* [Task prompt] I would like you to print all the records below exactly as they are.
*** Begin section ***
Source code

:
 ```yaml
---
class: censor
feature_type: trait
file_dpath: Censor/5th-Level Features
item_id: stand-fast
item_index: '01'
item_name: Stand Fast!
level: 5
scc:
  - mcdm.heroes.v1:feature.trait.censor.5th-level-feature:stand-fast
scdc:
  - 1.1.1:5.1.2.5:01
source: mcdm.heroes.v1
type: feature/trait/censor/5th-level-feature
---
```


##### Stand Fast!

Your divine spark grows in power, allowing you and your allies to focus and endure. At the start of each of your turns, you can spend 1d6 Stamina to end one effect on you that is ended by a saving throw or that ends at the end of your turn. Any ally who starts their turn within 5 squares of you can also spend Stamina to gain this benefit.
*** End section ***
* [Exercise output]
Source code

:
 ```yaml
---
class: censor
feature_type: trait
file_dpath: Censor/5th-Level Features
item_id: stand-fast
item_index: '01'
item_name: Stand Fast!
level: 5
scc:
  - mcdm.heroes.v1:feature.trait.censor.5th-level-feature:stand-fast
scdc:
  - 1.1.1:5.1.2.5:01
source: mcdm.heroes.v1
type: feature/trait/censor/5th-level-feature
---
```


##### Stand Fast!

Your divine spark grows in power, allowing you and your allies to focus and endure. At the start of each of your turns, you can spend 1d6 Stamina to end one effect on you that is ended by a saving throw or that ends at the end of your turn. Any ally who starts their turn within 5 squares of you can also spend Stamina to gain this benefit.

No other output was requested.